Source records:

--------

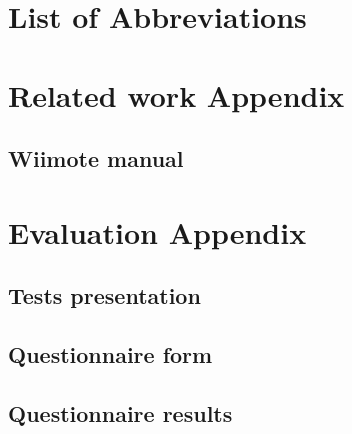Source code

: 




\setcounter{page}{1}





\acresetall

\newpage
\tableofcontents

\newpage
{}
\listoffigures

\newpage
{}
\listoftables 

\newpage
{}
\chapter*{List of Abbreviations}


\acresetall

\cleardoublepage
\setcounter{page}{1}


\appendix
\chapter{Related work Appendix}
	\section{Wiimote manual}\label{appendix:Wiimote manual}
	
\chapter{Evaluation Appendix}
	\section{Tests presentation}\label{appendix:Tests presentation}
	
	\section{Questionnaire form}\label{appendix:questionnaire}
	
	
	\section{Questionnaire results}\label{appendix:questionnaireResults}
	
	



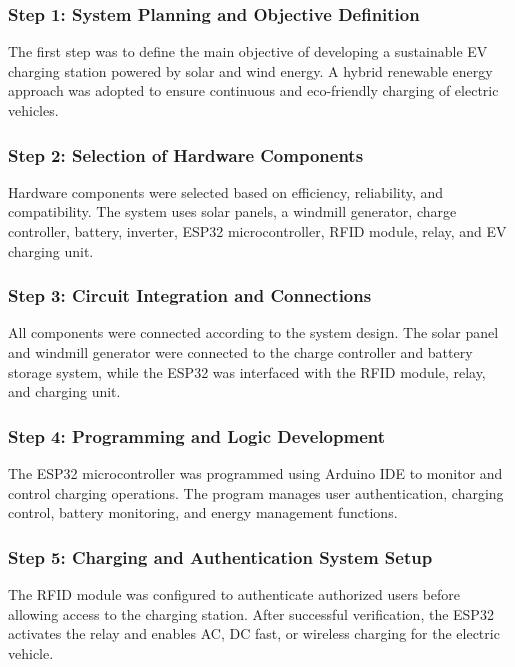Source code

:\documentclass[12pt]{report}
\begin{document}
\begin{Certificatepage}
\begin{center}
\begin{justify}
\subsubsection{\textbf{Step 1: System Planning and Objective Definition}}

The first step was to define the main objective of developing a sustainable EV charging station powered by solar and wind energy. A hybrid renewable energy approach was adopted to ensure continuous and eco-friendly charging of electric vehicles.

\subsubsection{\textbf{Step 2: Selection of Hardware Components}}

Hardware components were selected based on efficiency, reliability, and compatibility. The system uses solar panels, a windmill generator, charge controller, battery, inverter, ESP32 microcontroller, RFID module, relay, and EV charging unit.

\subsubsection{\textbf{Step 3: Circuit Integration and Connections}}

All components were connected according to the system design. The solar panel and windmill generator were connected to the charge controller and battery storage system, while the ESP32 was interfaced with the RFID module, relay, and charging unit.

\subsubsection{\textbf{Step 4: Programming and Logic Development}}

The ESP32 microcontroller was programmed using Arduino IDE to monitor and control charging operations. The program manages user authentication, charging control, battery monitoring, and energy management functions.

\subsubsection{\textbf{Step 5: Charging and Authentication System Setup}}

The RFID module was configured to authenticate authorized users before allowing access to the charging station. After successful verification, the ESP32 activates the relay and enables AC, DC fast, or wireless charging for the electric vehicle.


\end{justify}
\end{center}
\end{Certificatepage}
\end{document}
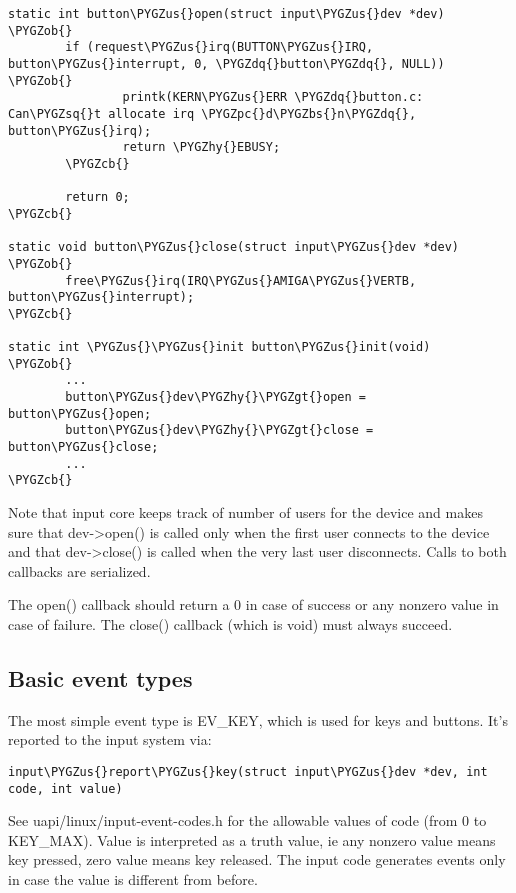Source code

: \documentclass[a4paper,8pt,english]{sphinxmanual}
\def\PYGZbs{\char`\\}
\def\PYGZus{\char`\_}
\def\PYGZob{\char`\{}
\def\PYGZcb{\char`\}}
\def\PYGZgt{\char`\>}
\def\PYGZpc{\char`\%}
\def\PYGZhy{\char`\-}
\def\PYGZsq{\char`\'}
\def\PYGZdq{\char`\"}
\renewcommand\PYGZsq{\textquotesingle}
\begin{document}
\begin{Verbatim}[commandchars=\\\{\}]
static int button\PYGZus{}open(struct input\PYGZus{}dev *dev)
\PYGZob{}
        if (request\PYGZus{}irq(BUTTON\PYGZus{}IRQ, button\PYGZus{}interrupt, 0, \PYGZdq{}button\PYGZdq{}, NULL)) \PYGZob{}
                printk(KERN\PYGZus{}ERR \PYGZdq{}button.c: Can\PYGZsq{}t allocate irq \PYGZpc{}d\PYGZbs{}n\PYGZdq{}, button\PYGZus{}irq);
                return \PYGZhy{}EBUSY;
        \PYGZcb{}

        return 0;
\PYGZcb{}

static void button\PYGZus{}close(struct input\PYGZus{}dev *dev)
\PYGZob{}
        free\PYGZus{}irq(IRQ\PYGZus{}AMIGA\PYGZus{}VERTB, button\PYGZus{}interrupt);
\PYGZcb{}

static int \PYGZus{}\PYGZus{}init button\PYGZus{}init(void)
\PYGZob{}
        ...
        button\PYGZus{}dev\PYGZhy{}\PYGZgt{}open = button\PYGZus{}open;
        button\PYGZus{}dev\PYGZhy{}\PYGZgt{}close = button\PYGZus{}close;
        ...
\PYGZcb{}
\end{Verbatim}

Note that input core keeps track of number of users for the device and
makes sure that dev-\textgreater{}open() is called only when the first user connects
to the device and that dev-\textgreater{}close() is called when the very last user
disconnects. Calls to both callbacks are serialized.

The open() callback should return a 0 in case of success or any nonzero value
in case of failure. The close() callback (which is void) must always succeed.


\subsection{Basic event types}
\label{input/input-programming:basic-event-types}
The most simple event type is EV\_KEY, which is used for keys and buttons.
It's reported to the input system via:

\begin{Verbatim}[commandchars=\\\{\}]
input\PYGZus{}report\PYGZus{}key(struct input\PYGZus{}dev *dev, int code, int value)
\end{Verbatim}

See uapi/linux/input-event-codes.h for the allowable values of code (from 0 to
KEY\_MAX). Value is interpreted as a truth value, ie any nonzero value means key
pressed, zero value means key released. The input code generates events only
in case the value is different from before.
\end{document}
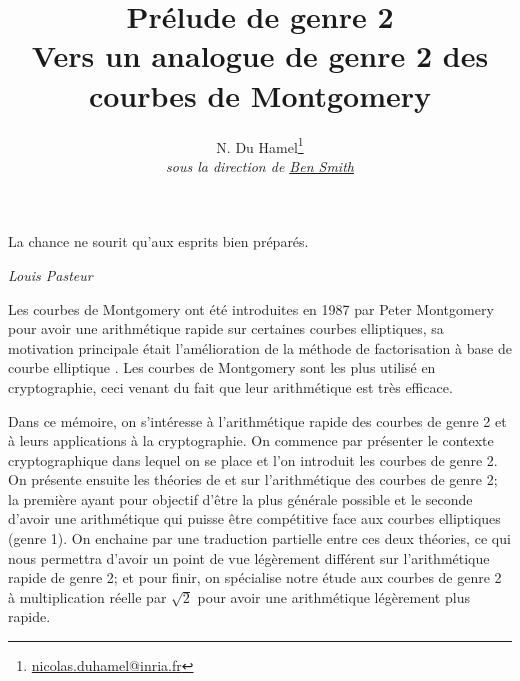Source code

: \documentclass[a4paper,12pt]{article}
\theoremstyle{definition}
\theoremstyle{remark}
\numberwithin{equation}{section}
\begin{document}
\title{Prélude de genre 2 \\ \large{Vers un analogue de genre 2 des courbes de Montgomery}}
\author{N. Du Hamel\footnote{\href{mailto:nicolas.duhamel@inria.fr}{nicolas.duhamel@inria.fr}} \\
\emph{sous la direction de \href{http://www.lix.polytechnique.fr/~smith/}{Ben Smith}}}
\maketitle



\epigraph{La chance ne sourit qu'aux esprits bien préparés.}{\textit{Louis Pasteur}}

Les courbes de Montgomery ont été introduites en 1987 par Peter Montgomery pour avoir une arithmétique rapide sur certaines courbes elliptiques, sa motivation principale était l'amélioration de la méthode de factorisation à base de courbe elliptique \citep{montgomery}. Les courbes de Montgomery sont les plus utilisé en cryptographie, ceci venant du fait que leur arithmétique est très efficace.

Dans ce mémoire, on s'intéresse à l'arithmétique rapide des courbes de genre 2 et à leurs applications à la cryptographie. On commence par présenter le contexte cryptographique dans lequel on se place et l'on introduit les courbes de genre 2. On présente ensuite les théories de \citet{cassels-Flynn} et \citet{gaudry} sur l'arithmétique des courbes de genre 2; la première ayant pour objectif d'être la plus générale possible et le seconde d'avoir une arithmétique qui puisse être compétitive face aux courbes elliptiques (genre 1).
On enchaine par une traduction partielle entre ces deux théories, ce qui nous permettra d'avoir un point de vue légèrement différent sur l'arithmétique rapide de genre 2; et pour finir, on spécialise notre étude aux courbes de genre 2 à multiplication réelle par $\sqrt{2}$ pour avoir une arithmétique légèrement plus rapide.
\end{document}
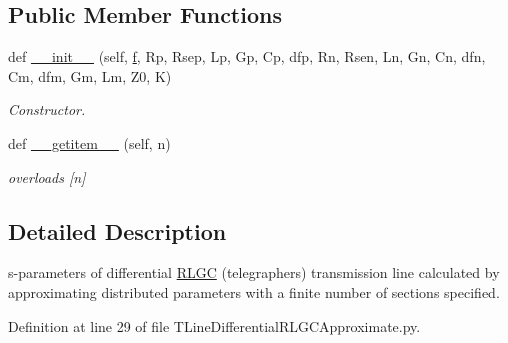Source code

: \subsection*{Public Member Functions}
\begin{DoxyCompactItemize}
\item 
def \hyperlink{classSignalIntegrity_1_1SParameters_1_1Devices_1_1TLineDifferentialRLGCApproximate_1_1TLineDifferentialRLGCApproximate_a58e1768a4b29f316e37bd98032fbf748}{\+\_\+\+\_\+init\+\_\+\+\_\+} (self, \hyperlink{classSignalIntegrity_1_1SParameters_1_1SParameters_1_1SParameters_a32e7a34d6837fe949b413c852a0447f8}{f}, Rp, Rsep, Lp, Gp, Cp, dfp, Rn, Rsen, Ln, Gn, Cn, dfn, Cm, dfm, Gm, Lm, Z0, K)
\begin{DoxyCompactList}\small\item\em Constructor. \end{DoxyCompactList}\item 
def \hyperlink{classSignalIntegrity_1_1SParameters_1_1Devices_1_1TLineDifferentialRLGCApproximate_1_1TLineDifferentialRLGCApproximate_ab7a6da5139e0878b590d68292aaa70f2}{\+\_\+\+\_\+getitem\+\_\+\+\_\+} (self, n)
\begin{DoxyCompactList}\small\item\em overloads \mbox{[}n\mbox{]} \end{DoxyCompactList}\end{DoxyCompactItemize}


\subsection{Detailed Description}
s-\/parameters of differential \hyperlink{namespaceSignalIntegrity_1_1SParameters_1_1RLGC}{R\+L\+GC} (telegrapher\textquotesingle{}s) transmission line calculated by approximating distributed parameters with a finite number of sections specified. 



Definition at line 29 of file T\+Line\+Differential\+R\+L\+G\+C\+Approximate.\+py.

--------

What is expected.
Transcribe the entries word for word, without their pictures.

Your response.
Source code

: 




\setcounter{page}{1}





\acresetall

\newpage
\tableofcontents

\newpage
{}
\listoffigures

\newpage
{}
\listoftables 

\newpage
{}
\chapter*{List of Abbreviations}


\acresetall

\cleardoublepage
\setcounter{page}{1}


\appendix
\chapter{Related work Appendix}
	\section{Wiimote manual}\label{appendix:Wiimote manual}
	
\chapter{Evaluation Appendix}
	\section{Tests presentation}\label{appendix:Tests presentation}
	
	\section{Questionnaire form}\label{appendix:questionnaire}
	
	
	\section{Questionnaire results}\label{appendix:questionnaireResults}
	
	



Source code

:\documentclass[12pt]{report}
\begin{document}
\begin{Certificatepage}
\begin{center}
\begin{justify}
\subsubsection{\textbf{Step 1: System Planning and Objective Definition}}

The first step was to define the main objective of developing a sustainable EV charging station powered by solar and wind energy. A hybrid renewable energy approach was adopted to ensure continuous and eco-friendly charging of electric vehicles.

\subsubsection{\textbf{Step 2: Selection of Hardware Components}}

Hardware components were selected based on efficiency, reliability, and compatibility. The system uses solar panels, a windmill generator, charge controller, battery, inverter, ESP32 microcontroller, RFID module, relay, and EV charging unit.

\subsubsection{\textbf{Step 3: Circuit Integration and Connections}}

All components were connected according to the system design. The solar panel and windmill generator were connected to the charge controller and battery storage system, while the ESP32 was interfaced with the RFID module, relay, and charging unit.

\subsubsection{\textbf{Step 4: Programming and Logic Development}}

The ESP32 microcontroller was programmed using Arduino IDE to monitor and control charging operations. The program manages user authentication, charging control, battery monitoring, and energy management functions.

\subsubsection{\textbf{Step 5: Charging and Authentication System Setup}}

The RFID module was configured to authenticate authorized users before allowing access to the charging station. After successful verification, the ESP32 activates the relay and enables AC, DC fast, or wireless charging for the electric vehicle.


\end{justify}
\end{center}
\end{Certificatepage}
\end{document}
Source code

: \documentclass[a4paper,8pt,english]{sphinxmanual}
\def\PYGZbs{\char`\\}
\def\PYGZus{\char`\_}
\def\PYGZob{\char`\{}
\def\PYGZcb{\char`\}}
\def\PYGZgt{\char`\>}
\def\PYGZpc{\char`\%}
\def\PYGZhy{\char`\-}
\def\PYGZsq{\char`\'}
\def\PYGZdq{\char`\"}
\renewcommand\PYGZsq{\textquotesingle}
\begin{document}
\begin{Verbatim}[commandchars=\\\{\}]
static int button\PYGZus{}open(struct input\PYGZus{}dev *dev)
\PYGZob{}
        if (request\PYGZus{}irq(BUTTON\PYGZus{}IRQ, button\PYGZus{}interrupt, 0, \PYGZdq{}button\PYGZdq{}, NULL)) \PYGZob{}
                printk(KERN\PYGZus{}ERR \PYGZdq{}button.c: Can\PYGZsq{}t allocate irq \PYGZpc{}d\PYGZbs{}n\PYGZdq{}, button\PYGZus{}irq);
                return \PYGZhy{}EBUSY;
        \PYGZcb{}

        return 0;
\PYGZcb{}

static void button\PYGZus{}close(struct input\PYGZus{}dev *dev)
\PYGZob{}
        free\PYGZus{}irq(IRQ\PYGZus{}AMIGA\PYGZus{}VERTB, button\PYGZus{}interrupt);
\PYGZcb{}

static int \PYGZus{}\PYGZus{}init button\PYGZus{}init(void)
\PYGZob{}
        ...
        button\PYGZus{}dev\PYGZhy{}\PYGZgt{}open = button\PYGZus{}open;
        button\PYGZus{}dev\PYGZhy{}\PYGZgt{}close = button\PYGZus{}close;
        ...
\PYGZcb{}
\end{Verbatim}

Note that input core keeps track of number of users for the device and
makes sure that dev-\textgreater{}open() is called only when the first user connects
to the device and that dev-\textgreater{}close() is called when the very last user
disconnects. Calls to both callbacks are serialized.

The open() callback should return a 0 in case of success or any nonzero value
in case of failure. The close() callback (which is void) must always succeed.


\subsection{Basic event types}
\label{input/input-programming:basic-event-types}
The most simple event type is EV\_KEY, which is used for keys and buttons.
It's reported to the input system via:

\begin{Verbatim}[commandchars=\\\{\}]
input\PYGZus{}report\PYGZus{}key(struct input\PYGZus{}dev *dev, int code, int value)
\end{Verbatim}

See uapi/linux/input-event-codes.h for the allowable values of code (from 0 to
KEY\_MAX). Value is interpreted as a truth value, ie any nonzero value means key
pressed, zero value means key released. The input code generates events only
in case the value is different from before.
\end{document}
Source code

: \documentclass[a4paper,12pt]{article}
\theoremstyle{definition}
\theoremstyle{remark}
\numberwithin{equation}{section}
\begin{document}
\title{Prélude de genre 2 \\ \large{Vers un analogue de genre 2 des courbes de Montgomery}}
\author{N. Du Hamel\footnote{\href{mailto:nicolas.duhamel@inria.fr}{nicolas.duhamel@inria.fr}} \\
\emph{sous la direction de \href{http://www.lix.polytechnique.fr/~smith/}{Ben Smith}}}
\maketitle



\epigraph{La chance ne sourit qu'aux esprits bien préparés.}{\textit{Louis Pasteur}}

Les courbes de Montgomery ont été introduites en 1987 par Peter Montgomery pour avoir une arithmétique rapide sur certaines courbes elliptiques, sa motivation principale était l'amélioration de la méthode de factorisation à base de courbe elliptique \citep{montgomery}. Les courbes de Montgomery sont les plus utilisé en cryptographie, ceci venant du fait que leur arithmétique est très efficace.

Dans ce mémoire, on s'intéresse à l'arithmétique rapide des courbes de genre 2 et à leurs applications à la cryptographie. On commence par présenter le contexte cryptographique dans lequel on se place et l'on introduit les courbes de genre 2. On présente ensuite les théories de \citet{cassels-Flynn} et \citet{gaudry} sur l'arithmétique des courbes de genre 2; la première ayant pour objectif d'être la plus générale possible et le seconde d'avoir une arithmétique qui puisse être compétitive face aux courbes elliptiques (genre 1).
On enchaine par une traduction partielle entre ces deux théories, ce qui nous permettra d'avoir un point de vue légèrement différent sur l'arithmétique rapide de genre 2; et pour finir, on spécialise notre étude aux courbes de genre 2 à multiplication réelle par $\sqrt{2}$ pour avoir une arithmétique légèrement plus rapide.
\end{document}
Source code

: \subsection*{Public Member Functions}
\begin{DoxyCompactItemize}
\item 
def \hyperlink{classSignalIntegrity_1_1SParameters_1_1Devices_1_1TLineDifferentialRLGCApproximate_1_1TLineDifferentialRLGCApproximate_a58e1768a4b29f316e37bd98032fbf748}{\+\_\+\+\_\+init\+\_\+\+\_\+} (self, \hyperlink{classSignalIntegrity_1_1SParameters_1_1SParameters_1_1SParameters_a32e7a34d6837fe949b413c852a0447f8}{f}, Rp, Rsep, Lp, Gp, Cp, dfp, Rn, Rsen, Ln, Gn, Cn, dfn, Cm, dfm, Gm, Lm, Z0, K)
\begin{DoxyCompactList}\small\item\em Constructor. \end{DoxyCompactList}\item 
def \hyperlink{classSignalIntegrity_1_1SParameters_1_1Devices_1_1TLineDifferentialRLGCApproximate_1_1TLineDifferentialRLGCApproximate_ab7a6da5139e0878b590d68292aaa70f2}{\+\_\+\+\_\+getitem\+\_\+\+\_\+} (self, n)
\begin{DoxyCompactList}\small\item\em overloads \mbox{[}n\mbox{]} \end{DoxyCompactList}\end{DoxyCompactItemize}


\subsection{Detailed Description}
s-\/parameters of differential \hyperlink{namespaceSignalIntegrity_1_1SParameters_1_1RLGC}{R\+L\+GC} (telegrapher\textquotesingle{}s) transmission line calculated by approximating distributed parameters with a finite number of sections specified. 



Definition at line 29 of file T\+Line\+Differential\+R\+L\+G\+C\+Approximate.\+py.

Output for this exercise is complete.